Uwe: “I grew up in the small town Agnita from Sibiu county, a land that has been populated by Germans since the Middle Ages. I went to the German kindergarten and school, but I had also Romanian and Gypsy friends. I learned Romanian as I was still a little child. Me and my two brothers had a careless life as we were children. My memories concerning my childhood in Romania are very pleasant. For us children the world was clearly defined in bad and wrong. It was very easy to make a distinction between the political life and the private one. Everybody knew the rules and as long they weren’t violated, everything was all right. My father set up the history museum in my hometown and wanted to make his lifetime work known. Unfortunately he died early, in 1972 as I was only 12 years old. My mother was left alone with three sons whom she wanted to give an as good education as she could. So our emigration to Germany seemed inevitably and became a crucial problem. If my father lived, the probability for us to have remained in Romania would have been much bigger.
Our family goal was to get to Germany, the dreamland. When I was 18, in 1978, our dream was coming true. In order to reunite the family with my grandfather who was 90 years old, we could immigrate to Karlsruhe.  We, being children, could adapt ourselves without any problem. All the three boys went to Kent high school. After graduation I did the military stage and then I started the study of printing technology in Stuttgart.
Every man had in Romania the right to work, but here in the dreamland, no.
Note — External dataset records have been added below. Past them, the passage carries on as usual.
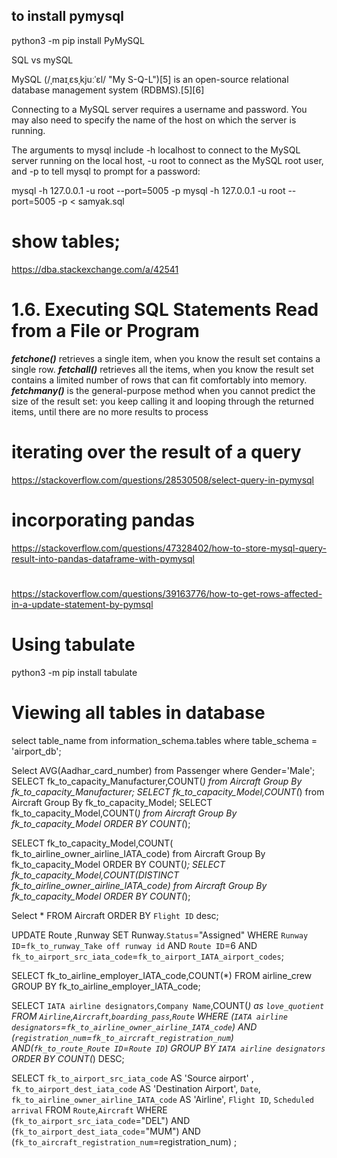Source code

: ## to install pymysql

python3 -m pip install PyMySQL

SQL vs mySQL

MySQL (/ˌmaɪˌɛsˌkjuːˈɛl/ "My S-Q-L")[5] is an open-source relational database management system (RDBMS).[5][6]

Connecting to a MySQL server requires a username and password. You may also need to specify the name of the host on which the server is running.

The arguments to mysql include -h localhost to connect to the MySQL server running on the local host, -u root to connect as the MySQL root user, and -p to tell mysql to prompt for a password:

mysql -h 127.0.0.1 -u root --port=5005 -p 
mysql -h 127.0.0.1 -u root --port=5005 -p < samyak.sql

# show tables;

https://dba.stackexchange.com/a/42541

# 1.6. Executing SQL Statements Read from a File or Program


***fetchone()*** retrieves a single item, when you know the result set contains a single row. 
***fetchall()*** retrieves all the items, when you know the result set contains a limited number of rows that can fit comfortably into memory. 
***fetchmany()*** is the general-purpose method when you cannot predict the size of the result set: you keep calling it and looping through the returned items, until there are no more results to process


# iterating over the result of a query
https://stackoverflow.com/questions/28530508/select-query-in-pymysql

# incorporating pandas
https://stackoverflow.com/questions/47328402/how-to-store-mysql-query-result-into-pandas-dataframe-with-pymysql

#
https://stackoverflow.com/questions/39163776/how-to-get-rows-affected-in-a-update-statement-by-pymsql

# Using tabulate
python3 -m pip install tabulate

# Viewing all tables in database
select table_name from information_schema.tables where table_schema = 'airport_db';

Select AVG(Aadhar_card_number) from Passenger where Gender='Male';
SELECT fk_to_capacity_Manufacturer,COUNT(*) from Aircraft Group By fk_to_capacity_Manufacturer;
SELECT fk_to_capacity_Model,COUNT(*) from Aircraft Group By fk_to_capacity_Model;
SELECT fk_to_capacity_Model,COUNT(*) from Aircraft Group By fk_to_capacity_Model ORDER BY COUNT(*);

SELECT fk_to_capacity_Model,COUNT( fk_to_airline_owner_airline_IATA_code) from Aircraft Group By fk_to_capacity_Model ORDER BY COUNT(*);
SELECT fk_to_capacity_Model,COUNT(DISTINCT fk_to_airline_owner_airline_IATA_code) from Aircraft Group By fk_to_capacity_Model ORDER BY COUNT(*);

Select * FROM Aircraft ORDER BY `Flight ID` desc;

UPDATE Route ,Runway SET Runway.`Status`="Assigned" WHERE `Runway ID`=`fk_to_runway_Take off runway id`
        AND `Route ID`=6
        AND `fk_to_airport_src_iata_code`=`fk_to_airport_IATA_airport_codes`;

SELECT fk_to_airline_employer_IATA_code,COUNT(*) FROM airline_crew GROUP BY fk_to_airline_employer_IATA_code;


SELECT `IATA airline designators`,`Company Name`,COUNT(*) as    `love_quotient`
FROM `Airline`,`Aircraft`,`boarding_pass`,`Route`
WHERE (`IATA airline designators`=`fk_to_airline_owner_airline_IATA_code`) AND (`registration_num`=`fk_to_aircraft_registration_num`)
AND(`fk_to_route_Route ID`=`Route ID`)
GROUP BY `IATA airline designators`
ORDER BY COUNT(*) DESC;

SELECT `fk_to_airport_src_iata_code` AS 'Source airport' ,
                        `fk_to_airport_dest_iata_code` AS 'Destination Airport',
                        `Date`,
                        `fk_to_airline_owner_airline_IATA_code` AS 'Airline',
                        `Flight ID`,
                        `Scheduled arrival` 
                FROM `Route`,`Aircraft`
                WHERE (`fk_to_airport_src_iata_code`="DEL")
                AND   (`fk_to_airport_dest_iata_code`="MUM")
                AND   (`fk_to_aircraft_registration_num`=registration_num) 
                                    ;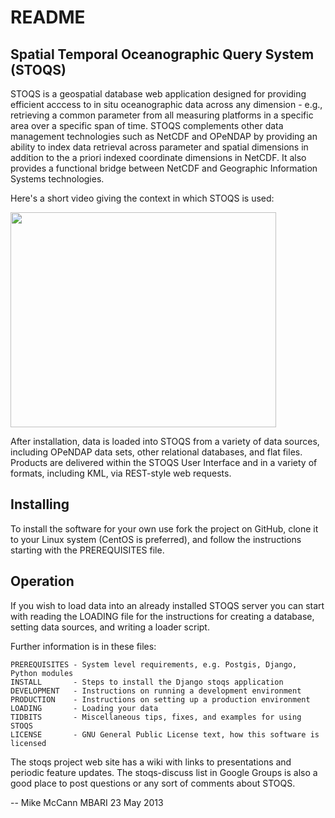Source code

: README
======

Spatial Temporal Oceanographic Query System (STOQS)
---------------------------------------------------

STOQS is a geospatial database web application designed for providing efficient 
acccess to in situ oceanographic data across any dimension - e.g., retrieving
a common parameter from all measuring platforms in a specific area over a 
specific span of time.  STOQS complements other data management technologies
such as NetCDF and OPeNDAP by providing an ability to index data retrieval 
across parameter and spatial dimensions in addition to the a priori indexed
coordinate dimensions in NetCDF.  It also provides a functional bridge between 
NetCDF and Geographic Information Systems technologies.

Here's a short video giving the context in which STOQS is used:

<a href='http://www.youtube.com/watch?feature=player_embedded&v=E8wO3qMevV8' target='_blank'><img src='http://img.youtube.com/vi/E8wO3qMevV8/0.jpg' width='425' height=344 /></a>

After installation, data is loaded into STOQS from a variety of data sources,
including OPeNDAP data sets, other relational databases, and flat files.  
Products are delivered within the STOQS User Interface and in a variety of 
formats, including KML, via REST-style web requests.

Installing
----------
To install the software for your own use fork the project on GitHub, clone it to
your Linux system (CentOS is preferred), and follow the instructions starting with 
the PREREQUISITES file.

Operation
---------
If you wish to load data into an already installed STOQS server you can start with
reading  the LOADING file for the instructions for creating a database, setting data
sources, and writing a loader script.


Further information is in these files:

    PREREQUISITES - System level requirements, e.g. Postgis, Django, Python modules
    INSTALL       - Steps to install the Django stoqs application
    DEVELOPMENT   - Instructions on running a development environment
    PRODUCTION    - Instructions on setting up a production environment
    LOADING       - Loading your data
    TIDBITS       - Miscellaneous tips, fixes, and examples for using STOQS
    LICENSE       - GNU General Public License text, how this software is licensed

The stoqs project web site has a wiki with links to presentations and periodic feature
updates.  The stoqs-discuss list in Google Groups is also a good place to post questions
or any sort of comments about STOQS.    

--
Mike McCann
MBARI 23 May 2013

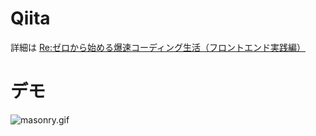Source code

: # Qiita
詳細は
[Re:ゼロから始める爆速コーディング生活（フロントエンド実践編）](http://qiita.com/teradonburi/items/6c9bf156418faa153036)

# デモ
![masonry.gif](https://github.com/teradonburi/htmltemplate/blob/master/masonry.gif)
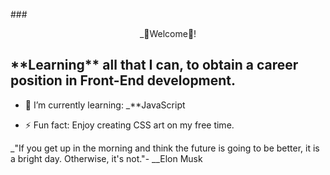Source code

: ###<center> _🦋Welcome🦋! </center>

  <h2> **Learning** all that I can, to obtain a career position in Front-End development.</h2>

  - 🌱 I’m currently learning: _**JavaScript
  
  - ⚡ Fun fact: Enjoy creating CSS art on my free time. 
  
  _"If you get up in the morning and think the future is going to be better, it is a bright day. Otherwise, it's not."- __Elon Musk
  

<!--
**JenniferSmith007/JenniferSmith007** is a ✨ _special_ ✨ repository because its `README.md` (this file) appears on your GitHub profile.

Here are some ideas to get you started:

- 🔭 I’m currently working on ...
- 🌱 I’m currently learning ...
- 👯 I’m looking to collaborate on ...
- 🤔 I’m looking for help with ...
- 💬 Ask me about ...
- 📫 How to reach me: ...
- 😄 Pronouns: ...
- ⚡ Fun fact: ...
-->
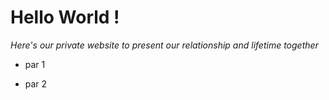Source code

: # Hello World !

*Here's our private website to present our relationship and lifetime together*

* par 1 

* par 2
This change was problematic for my mother, but finally she found work in an evangelical community in Karlsruhe.
My heart beats for Romania as well as it beats for Germany. I felt and I still feel very close to my hometown and the country where I was born. That is why I often spent my holidays in Romania at friends. I did the same at the end of 1982…”




New Years Eve. Uwe is partying with friends, the atmosphere is funny, most of them are dancing. The young man from Germany doesn’t enjoy dancing, so he sits in a corner. She, a young Romanian full of life wishes for him to dance too and so he participates at the party and they get to know each other. He is not her type, but he immediately falls in love with her honest nature.



Georgeta: „When Uwe got back to Germany he wrote to me very romantic letters. I didn’t take them seriously, I showed them to my friends and we discussed them. A lot of girls would have taken the chance to go to Germany immediately, but I didn’t want to leave my country. After I finished high school I started a study in the industrialization of wood and I was pleased with what I was doing.
My youth, the 70s in Romania were the golden years, a kind of continuous spring. In this period life in Romania was beautiful, especially if you were young, without any obligations. I had good friends with whom I shared my impressions and my childish thouhts, I had enough boys who admired me, but they weren’t profound enough.
Then I started to think about the silent and thoughtful boy from Germany in whose silence I could here more than just the small talk of most of my „friends”, who were tall with blue or green eyes how I imagined my dream boy. And so I decided to call him. His younger brother answered and although I was disapointed because Uwe didn’t answer and I asked for him to call back. The days were passing and I dindn’t get any call back. I almost lost my hope that he would call. But after three days he was standing right in front of me. I could not belive my eyes, it all seemed like a dream.”





Uwe: „When I first found out that Geta had called I started to find the quickest modality to get to Romania. The road to Romania was long and always filled with stress and hardship. I had to wait 24 hours at the borders. When I got to her I took her in my arms and kissed her.”
„From our first embrace then we are one body and one soul in everything we do – we do everything together”, says Georgeta. The two decided to marry with the condition to return to Romania in case Georgeta would not accomodat herself in Germany. As a stranger – Uwe was then a German citizen – it was not easy to marry a Romanian. Firstly, the list of marriage proposals had to be completed by several pairs and then it had to be signed by the State Council, that means by Ceausescu himself in order to admit the marriage to take place so that the two could leave the country.”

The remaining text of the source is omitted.